Lithuanian Nationalism and the Vilnius Question, 1883-1940

Dangiras Mačiulis and Darius Staliūnas

Lithuanian Nationalism and the Vilnius Question, 1883-1940

According to the 1897 general census of the Russian Empire, the percentage of Lithuanians in the city of Vilnius stood only at 2.1 per cent. At the same time, Lithuanian activists also had no allies in their struggle for the creation both of territorial autonomy first and later of an independent state “within its ethnographic boundaries” with Vilnius as its capital. Yet, irrespective of all these circumstances, the majority of the leaders of the Lithuanian national movement saw Vilnius as their future capital. This book explores the emergence of the notion of Vilnius as the capital of modern Lithuania, which was nurtured in the late 19th and early of the 20th century, as well as examining its evolution and implementation among the masses. Since the nationalists of the time found it hard to imagine a national state with a capital in which the titular nation makes up no more than a few percent of its citizens, Lithuanisation of Vilnius, i.e. the aim that the majority of the city’s inhabitants be Lithuanians, is also among the topics discussed in this study.
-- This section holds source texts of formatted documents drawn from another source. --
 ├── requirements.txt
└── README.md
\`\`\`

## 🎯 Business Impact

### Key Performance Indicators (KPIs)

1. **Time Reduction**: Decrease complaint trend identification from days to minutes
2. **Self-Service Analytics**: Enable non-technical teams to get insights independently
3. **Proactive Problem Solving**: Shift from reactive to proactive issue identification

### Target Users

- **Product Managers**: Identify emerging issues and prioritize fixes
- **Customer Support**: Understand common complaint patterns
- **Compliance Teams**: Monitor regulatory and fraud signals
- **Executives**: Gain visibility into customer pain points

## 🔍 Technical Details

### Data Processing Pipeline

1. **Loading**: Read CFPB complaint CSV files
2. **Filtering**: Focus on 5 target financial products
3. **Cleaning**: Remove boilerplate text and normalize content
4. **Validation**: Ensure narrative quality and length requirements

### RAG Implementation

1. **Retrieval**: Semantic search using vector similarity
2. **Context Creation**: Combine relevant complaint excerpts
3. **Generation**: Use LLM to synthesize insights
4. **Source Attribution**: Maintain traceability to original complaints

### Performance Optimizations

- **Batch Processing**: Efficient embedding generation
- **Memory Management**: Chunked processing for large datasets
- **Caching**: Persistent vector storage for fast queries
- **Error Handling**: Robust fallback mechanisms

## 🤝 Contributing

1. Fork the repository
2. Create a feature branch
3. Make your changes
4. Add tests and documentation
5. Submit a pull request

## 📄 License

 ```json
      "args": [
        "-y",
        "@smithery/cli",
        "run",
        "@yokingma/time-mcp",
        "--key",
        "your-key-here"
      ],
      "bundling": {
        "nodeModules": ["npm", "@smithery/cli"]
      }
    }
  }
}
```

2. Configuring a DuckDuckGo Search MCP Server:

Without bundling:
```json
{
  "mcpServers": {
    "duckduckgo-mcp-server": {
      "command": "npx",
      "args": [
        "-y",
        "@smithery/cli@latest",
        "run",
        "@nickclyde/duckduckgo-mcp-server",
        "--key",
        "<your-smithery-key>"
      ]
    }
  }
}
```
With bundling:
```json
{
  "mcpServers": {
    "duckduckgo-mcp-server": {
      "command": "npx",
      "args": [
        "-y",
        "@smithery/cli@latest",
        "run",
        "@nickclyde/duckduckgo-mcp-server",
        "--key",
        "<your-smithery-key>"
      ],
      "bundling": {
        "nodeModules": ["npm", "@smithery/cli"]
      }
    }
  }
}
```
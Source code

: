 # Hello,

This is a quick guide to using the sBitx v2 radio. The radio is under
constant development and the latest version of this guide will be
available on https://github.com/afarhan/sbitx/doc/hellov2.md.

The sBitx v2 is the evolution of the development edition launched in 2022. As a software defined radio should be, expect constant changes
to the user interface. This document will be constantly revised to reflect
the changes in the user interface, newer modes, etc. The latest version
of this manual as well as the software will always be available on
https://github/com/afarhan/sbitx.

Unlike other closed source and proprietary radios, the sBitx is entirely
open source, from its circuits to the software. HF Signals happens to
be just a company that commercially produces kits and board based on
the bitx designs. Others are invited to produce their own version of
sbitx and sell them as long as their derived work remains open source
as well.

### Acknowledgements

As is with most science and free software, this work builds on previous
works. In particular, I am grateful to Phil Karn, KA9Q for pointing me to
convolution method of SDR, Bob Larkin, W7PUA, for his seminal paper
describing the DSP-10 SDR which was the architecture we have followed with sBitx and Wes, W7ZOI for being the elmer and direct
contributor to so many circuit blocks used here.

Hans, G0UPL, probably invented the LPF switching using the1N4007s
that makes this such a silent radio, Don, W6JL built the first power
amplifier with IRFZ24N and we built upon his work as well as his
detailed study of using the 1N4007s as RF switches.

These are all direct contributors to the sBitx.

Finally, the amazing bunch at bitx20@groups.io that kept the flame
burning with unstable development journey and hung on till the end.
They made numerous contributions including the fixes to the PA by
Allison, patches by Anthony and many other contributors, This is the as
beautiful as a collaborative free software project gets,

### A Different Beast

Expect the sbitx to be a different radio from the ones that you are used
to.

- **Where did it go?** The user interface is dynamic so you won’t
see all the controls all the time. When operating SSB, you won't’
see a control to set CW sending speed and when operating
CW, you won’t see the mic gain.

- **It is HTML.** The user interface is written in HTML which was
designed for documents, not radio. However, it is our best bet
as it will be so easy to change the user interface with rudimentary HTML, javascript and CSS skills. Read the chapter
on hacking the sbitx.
A great part of the book is devoted to the interwar period when Vilnius was part of Poland, and the Lithuanian political and intellectual elite tried to instill the idea of Vilnius as an eternal capital of Lithuania into the masses. This study shows that in interwar Lithuania, the idea of Vilnius as the capital of modern Lithuania became not only a political ideal but also a tool for political manipulation. While this book does not analyse in detail the attitudes held by Jews, Poles, Belarusians or Russians regarding the Vilnius question, it nevertheless points out the counter-arguments of other Nationalities the Lithuanian claims to Vilnius were up against.